FFF - Household current isn't high voltage. It is the ballast you need to worry about.
posted by bh at 10:31 AM on January 27, 2005

It isn't the voltage that kills ya, anyway: it's the amperage. Are ballasts high-amperage?
posted by five fresh fish at 10:54 AM on January 27, 2005

120V household wiring and 600V ballasts are both dangerous. 600V ballasts are much more dangerous.

If you are going to play with electricity over 50V you really need to read a safety guide.

Generally "high voltage" refers to 1000V and above. The reason "high voltage" is a bigger safety concern is dialectric breakdown. Common insulation, and air, are not such good insulators at high voltage. This requires a whole new level of caution.

As for what kills you, it is a much more complicated question than most people think. The whole "is it the voltage or the current" question really distracts from the actual danger. The Code Check page The Fatal Current is pretty interesting and informative.

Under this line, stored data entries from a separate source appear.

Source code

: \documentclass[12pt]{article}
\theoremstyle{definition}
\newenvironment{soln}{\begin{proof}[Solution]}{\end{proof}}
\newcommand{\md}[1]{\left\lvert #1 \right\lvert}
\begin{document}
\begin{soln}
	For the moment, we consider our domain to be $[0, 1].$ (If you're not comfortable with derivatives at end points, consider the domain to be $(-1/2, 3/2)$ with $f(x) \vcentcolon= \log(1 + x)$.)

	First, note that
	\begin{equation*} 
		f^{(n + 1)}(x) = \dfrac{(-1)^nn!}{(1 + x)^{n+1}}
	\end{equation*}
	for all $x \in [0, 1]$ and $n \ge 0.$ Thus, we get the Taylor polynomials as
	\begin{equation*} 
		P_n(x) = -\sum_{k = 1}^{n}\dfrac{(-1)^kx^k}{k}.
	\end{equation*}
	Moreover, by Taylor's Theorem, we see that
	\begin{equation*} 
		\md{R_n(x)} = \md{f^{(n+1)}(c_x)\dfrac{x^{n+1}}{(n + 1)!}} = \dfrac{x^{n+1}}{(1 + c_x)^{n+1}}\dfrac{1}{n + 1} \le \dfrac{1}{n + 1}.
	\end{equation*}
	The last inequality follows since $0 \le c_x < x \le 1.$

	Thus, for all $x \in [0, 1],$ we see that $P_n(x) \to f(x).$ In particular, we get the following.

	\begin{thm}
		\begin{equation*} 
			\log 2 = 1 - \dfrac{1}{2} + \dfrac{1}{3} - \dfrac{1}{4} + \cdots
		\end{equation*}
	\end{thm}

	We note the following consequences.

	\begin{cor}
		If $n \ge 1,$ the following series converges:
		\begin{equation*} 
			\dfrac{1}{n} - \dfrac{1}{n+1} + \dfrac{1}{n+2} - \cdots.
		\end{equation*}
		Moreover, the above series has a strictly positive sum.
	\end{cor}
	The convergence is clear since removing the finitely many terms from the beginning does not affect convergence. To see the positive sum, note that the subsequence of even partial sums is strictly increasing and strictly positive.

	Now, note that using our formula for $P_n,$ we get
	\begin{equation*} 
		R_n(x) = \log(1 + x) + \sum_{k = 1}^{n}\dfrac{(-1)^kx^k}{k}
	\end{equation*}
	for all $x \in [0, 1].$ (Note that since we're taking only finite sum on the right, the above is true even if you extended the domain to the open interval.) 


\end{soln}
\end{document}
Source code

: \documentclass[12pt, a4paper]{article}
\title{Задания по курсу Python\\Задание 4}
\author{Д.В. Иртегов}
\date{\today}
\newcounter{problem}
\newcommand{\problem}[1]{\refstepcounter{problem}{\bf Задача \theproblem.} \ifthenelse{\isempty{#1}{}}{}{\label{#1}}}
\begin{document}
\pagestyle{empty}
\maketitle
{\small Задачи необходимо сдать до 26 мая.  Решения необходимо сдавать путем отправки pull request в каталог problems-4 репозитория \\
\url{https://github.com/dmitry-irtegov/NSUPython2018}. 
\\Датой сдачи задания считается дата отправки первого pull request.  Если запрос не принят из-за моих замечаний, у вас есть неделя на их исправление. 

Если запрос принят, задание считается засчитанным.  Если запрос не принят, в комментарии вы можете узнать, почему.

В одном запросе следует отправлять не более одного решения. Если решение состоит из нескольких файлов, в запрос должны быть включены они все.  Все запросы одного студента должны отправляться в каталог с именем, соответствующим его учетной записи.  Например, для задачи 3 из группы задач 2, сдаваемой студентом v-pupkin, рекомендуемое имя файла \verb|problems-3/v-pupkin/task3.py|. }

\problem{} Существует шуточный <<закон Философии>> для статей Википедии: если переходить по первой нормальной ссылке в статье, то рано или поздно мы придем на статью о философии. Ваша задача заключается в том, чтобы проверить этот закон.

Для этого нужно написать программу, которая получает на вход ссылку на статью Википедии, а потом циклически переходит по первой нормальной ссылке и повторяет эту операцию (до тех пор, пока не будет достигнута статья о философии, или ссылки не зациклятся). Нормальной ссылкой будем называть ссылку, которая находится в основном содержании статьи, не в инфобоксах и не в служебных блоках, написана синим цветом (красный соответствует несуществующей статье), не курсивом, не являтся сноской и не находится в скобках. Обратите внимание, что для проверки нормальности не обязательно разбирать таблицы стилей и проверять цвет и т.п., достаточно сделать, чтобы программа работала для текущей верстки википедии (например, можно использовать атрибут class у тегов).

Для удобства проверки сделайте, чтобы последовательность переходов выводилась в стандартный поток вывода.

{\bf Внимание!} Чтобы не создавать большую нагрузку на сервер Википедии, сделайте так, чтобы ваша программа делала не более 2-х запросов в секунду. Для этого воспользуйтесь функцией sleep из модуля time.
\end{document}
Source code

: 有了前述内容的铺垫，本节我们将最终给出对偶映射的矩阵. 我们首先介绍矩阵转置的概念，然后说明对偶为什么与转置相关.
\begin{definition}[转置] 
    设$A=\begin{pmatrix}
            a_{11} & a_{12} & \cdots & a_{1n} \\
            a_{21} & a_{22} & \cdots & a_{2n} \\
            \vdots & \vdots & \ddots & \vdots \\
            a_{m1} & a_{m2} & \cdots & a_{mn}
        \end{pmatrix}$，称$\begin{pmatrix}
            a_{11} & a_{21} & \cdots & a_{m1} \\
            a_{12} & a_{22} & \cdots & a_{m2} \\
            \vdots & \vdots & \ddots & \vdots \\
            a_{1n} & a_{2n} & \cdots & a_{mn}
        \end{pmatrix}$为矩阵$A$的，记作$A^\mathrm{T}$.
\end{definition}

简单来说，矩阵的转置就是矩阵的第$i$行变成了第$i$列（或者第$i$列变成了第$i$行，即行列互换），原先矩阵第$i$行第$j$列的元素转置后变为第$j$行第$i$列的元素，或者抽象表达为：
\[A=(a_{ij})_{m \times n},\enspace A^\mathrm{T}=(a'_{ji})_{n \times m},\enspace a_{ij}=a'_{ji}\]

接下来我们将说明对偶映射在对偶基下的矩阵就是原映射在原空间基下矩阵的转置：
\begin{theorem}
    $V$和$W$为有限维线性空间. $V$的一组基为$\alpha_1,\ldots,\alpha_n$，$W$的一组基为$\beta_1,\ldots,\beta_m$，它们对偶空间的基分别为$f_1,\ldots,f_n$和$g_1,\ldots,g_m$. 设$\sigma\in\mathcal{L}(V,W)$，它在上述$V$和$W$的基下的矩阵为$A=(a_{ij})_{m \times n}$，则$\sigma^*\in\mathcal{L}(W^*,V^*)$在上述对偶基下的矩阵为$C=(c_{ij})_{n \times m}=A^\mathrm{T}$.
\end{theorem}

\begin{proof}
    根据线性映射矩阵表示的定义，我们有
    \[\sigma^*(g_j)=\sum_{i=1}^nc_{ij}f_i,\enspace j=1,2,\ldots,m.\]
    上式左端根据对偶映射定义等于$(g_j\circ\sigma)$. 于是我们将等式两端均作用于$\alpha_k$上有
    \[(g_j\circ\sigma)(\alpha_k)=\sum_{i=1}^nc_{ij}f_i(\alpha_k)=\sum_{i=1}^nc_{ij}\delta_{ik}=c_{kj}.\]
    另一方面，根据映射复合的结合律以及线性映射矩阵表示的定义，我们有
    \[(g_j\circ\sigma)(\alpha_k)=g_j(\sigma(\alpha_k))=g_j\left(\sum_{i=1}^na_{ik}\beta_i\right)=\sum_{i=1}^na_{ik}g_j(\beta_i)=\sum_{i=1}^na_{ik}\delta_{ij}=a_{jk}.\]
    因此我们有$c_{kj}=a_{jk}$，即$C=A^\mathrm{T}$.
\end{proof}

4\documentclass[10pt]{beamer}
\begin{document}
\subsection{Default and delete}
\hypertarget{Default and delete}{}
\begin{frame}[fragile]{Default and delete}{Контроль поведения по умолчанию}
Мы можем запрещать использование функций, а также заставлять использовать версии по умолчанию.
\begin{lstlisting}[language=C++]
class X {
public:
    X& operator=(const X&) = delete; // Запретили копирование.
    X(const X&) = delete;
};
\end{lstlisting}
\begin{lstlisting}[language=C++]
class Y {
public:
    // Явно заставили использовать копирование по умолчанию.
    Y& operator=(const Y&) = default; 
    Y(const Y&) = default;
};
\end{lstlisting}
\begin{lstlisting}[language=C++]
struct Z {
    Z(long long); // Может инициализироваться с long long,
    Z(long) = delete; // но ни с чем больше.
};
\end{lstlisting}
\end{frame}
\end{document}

I should have been more clear earlier. A multimeter and troubleshooting is a good idea, with the breaker off. The idea being continuity checks in various places, not measuring voltage.
posted by Chuckles at 4:42 PM on January 27, 2005

I'm a klutz with tools, but replacing a ballast is dead easy. Just take care with breakers, as others suggest.
posted by stavrosthewonderchicken at 6:40 PM on January 27, 2005

This could be simple, as it was for me. The fixture was installed badly, and insulation on one of the wires had failed. the wire shorted to the fixture. I replaced the damaged wire, and all was good.

Do turn off the breaker before investigating. I believe that household supply is considered high voltage by safety standards. If you get a shock while standing on a stepladder, fall, and impale yourself on your three-foot-tall commemorative Statue of Liberty, the distinction won't matter much to you.